- I never wanted to move.
- There was no support system or family there.
- I was pretty much alone from the minute I set foot there.
- My marriage died there.
- I struggled as a single mom there.
- It was ridiculous being the ex-wife of a person everyone thought was "such a nice guy".
The list is long. And let's be honest, Hutch is not a booming metropolis. I constantly complained about nothing to do, no cultural experiences, blah, blah, blah and with the news that they won't even have a Target next year...I must be off my nut! However, now I find myself living in another city, completely happy in the spot where God planted me, yet missing something I never thought I would and reflecting on what that place really was. I've come to realize that Hutch wasn't a bad place to be at all. In fact, Hutch was where:
- I watched Brig start school, never looking back at me, but holding her Bubby's hand tightly.
- I saw Conor shoot hoops on the driveway for hours and then in gyms for more than I can count.
- I watch my babies grow into teenagers, learn to drive, fall in and out of like, love, etc.
- I met some terrific friends and co-workers.
- I met students who changed my life and who taught me instead of the other way around.
- I learned some important lessons from some excellent bosses.
- I learned some important lessons from some terrible bosses.
- I got my masters degree.
- I made our home into my perfect sanctuary (with the help of friends and family).
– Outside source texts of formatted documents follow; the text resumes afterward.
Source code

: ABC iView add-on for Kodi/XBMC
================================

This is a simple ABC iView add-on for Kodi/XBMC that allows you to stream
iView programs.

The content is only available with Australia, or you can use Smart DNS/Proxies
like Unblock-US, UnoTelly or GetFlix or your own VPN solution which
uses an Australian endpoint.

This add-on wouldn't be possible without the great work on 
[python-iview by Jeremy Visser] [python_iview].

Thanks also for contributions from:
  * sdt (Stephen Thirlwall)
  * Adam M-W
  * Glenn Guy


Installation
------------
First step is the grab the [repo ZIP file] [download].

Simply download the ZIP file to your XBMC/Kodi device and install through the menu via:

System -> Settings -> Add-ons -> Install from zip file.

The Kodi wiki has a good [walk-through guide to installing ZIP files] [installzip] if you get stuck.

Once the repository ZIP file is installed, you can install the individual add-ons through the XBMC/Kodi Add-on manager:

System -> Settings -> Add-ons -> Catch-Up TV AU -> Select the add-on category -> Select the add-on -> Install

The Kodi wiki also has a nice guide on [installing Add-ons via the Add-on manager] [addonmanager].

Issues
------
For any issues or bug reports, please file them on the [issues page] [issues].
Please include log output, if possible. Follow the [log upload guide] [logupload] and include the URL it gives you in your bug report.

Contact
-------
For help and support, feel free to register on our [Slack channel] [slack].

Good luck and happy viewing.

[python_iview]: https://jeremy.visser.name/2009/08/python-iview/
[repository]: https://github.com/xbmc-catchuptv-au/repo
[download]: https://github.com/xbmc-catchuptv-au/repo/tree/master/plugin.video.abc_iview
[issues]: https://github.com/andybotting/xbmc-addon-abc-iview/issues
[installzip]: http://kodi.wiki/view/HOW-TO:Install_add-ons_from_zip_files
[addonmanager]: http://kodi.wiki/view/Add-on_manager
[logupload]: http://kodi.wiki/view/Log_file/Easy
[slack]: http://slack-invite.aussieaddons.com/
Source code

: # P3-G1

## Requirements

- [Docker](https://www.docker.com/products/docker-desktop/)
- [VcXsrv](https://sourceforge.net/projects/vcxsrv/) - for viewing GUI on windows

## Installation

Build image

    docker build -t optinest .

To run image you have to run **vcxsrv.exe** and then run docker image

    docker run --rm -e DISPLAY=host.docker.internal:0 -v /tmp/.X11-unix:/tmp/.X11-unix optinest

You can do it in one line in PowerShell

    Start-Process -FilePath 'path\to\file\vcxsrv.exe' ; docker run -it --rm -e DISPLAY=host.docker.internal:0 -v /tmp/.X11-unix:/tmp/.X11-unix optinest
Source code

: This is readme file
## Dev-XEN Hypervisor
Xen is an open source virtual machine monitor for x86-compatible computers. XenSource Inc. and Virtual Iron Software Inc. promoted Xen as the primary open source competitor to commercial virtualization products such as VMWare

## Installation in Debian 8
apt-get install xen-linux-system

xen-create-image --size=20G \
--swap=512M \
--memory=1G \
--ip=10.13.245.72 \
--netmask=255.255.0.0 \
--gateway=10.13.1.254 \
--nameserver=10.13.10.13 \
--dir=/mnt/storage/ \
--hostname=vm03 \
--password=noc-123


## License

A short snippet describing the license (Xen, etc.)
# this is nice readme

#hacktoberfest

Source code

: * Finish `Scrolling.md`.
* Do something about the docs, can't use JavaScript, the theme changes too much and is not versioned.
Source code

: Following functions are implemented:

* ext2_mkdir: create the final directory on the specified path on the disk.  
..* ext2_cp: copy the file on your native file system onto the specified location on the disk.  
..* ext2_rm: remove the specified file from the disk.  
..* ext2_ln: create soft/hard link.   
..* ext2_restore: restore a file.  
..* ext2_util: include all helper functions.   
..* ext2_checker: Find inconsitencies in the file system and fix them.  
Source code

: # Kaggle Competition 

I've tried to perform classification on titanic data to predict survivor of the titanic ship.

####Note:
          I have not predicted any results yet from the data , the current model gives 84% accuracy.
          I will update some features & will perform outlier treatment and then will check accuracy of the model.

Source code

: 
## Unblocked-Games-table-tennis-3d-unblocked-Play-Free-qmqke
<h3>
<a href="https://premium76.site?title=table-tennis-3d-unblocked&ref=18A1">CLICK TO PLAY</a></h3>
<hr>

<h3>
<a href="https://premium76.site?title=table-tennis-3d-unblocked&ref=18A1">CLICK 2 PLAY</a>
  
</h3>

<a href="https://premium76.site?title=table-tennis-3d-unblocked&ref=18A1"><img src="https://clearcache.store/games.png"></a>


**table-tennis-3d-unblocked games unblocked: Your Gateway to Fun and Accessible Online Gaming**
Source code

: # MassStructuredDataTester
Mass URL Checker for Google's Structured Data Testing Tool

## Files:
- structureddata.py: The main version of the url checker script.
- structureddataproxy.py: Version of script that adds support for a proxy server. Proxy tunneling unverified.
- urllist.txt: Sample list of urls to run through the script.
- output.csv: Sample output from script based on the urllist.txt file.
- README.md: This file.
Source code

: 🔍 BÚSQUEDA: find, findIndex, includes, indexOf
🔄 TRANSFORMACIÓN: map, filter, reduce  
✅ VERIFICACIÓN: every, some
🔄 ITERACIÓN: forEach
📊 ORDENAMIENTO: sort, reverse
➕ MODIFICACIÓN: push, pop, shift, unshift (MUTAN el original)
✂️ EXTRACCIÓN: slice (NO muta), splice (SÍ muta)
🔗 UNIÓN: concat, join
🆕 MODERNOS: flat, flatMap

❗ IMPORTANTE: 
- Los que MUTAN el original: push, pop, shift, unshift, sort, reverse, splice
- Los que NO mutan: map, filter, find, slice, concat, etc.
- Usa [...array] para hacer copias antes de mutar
- I discovered Roys, Crosspoint Church, and that the best iced tea at the State Fair came from the Bracket's stand at the Sugar Shack.
- I grew up.
So as I look at that second list, it's obvious that Hutch was much more than a location on a map where I "did some time". It was an important part of my life. It still continues to be as Conor and Rhyanna are firmly planted there and are thriving so I get to go back and spend some time now and then. It's not the same, but it'll have to do - and I can still get my Roy's fix when I need it! That 20/20 hindsight is a tricky tricky thing, huh? I guess the lesson learned is to stay focused on the positive and bloom where I'm planted instead of looking to the future and making plans someday, right?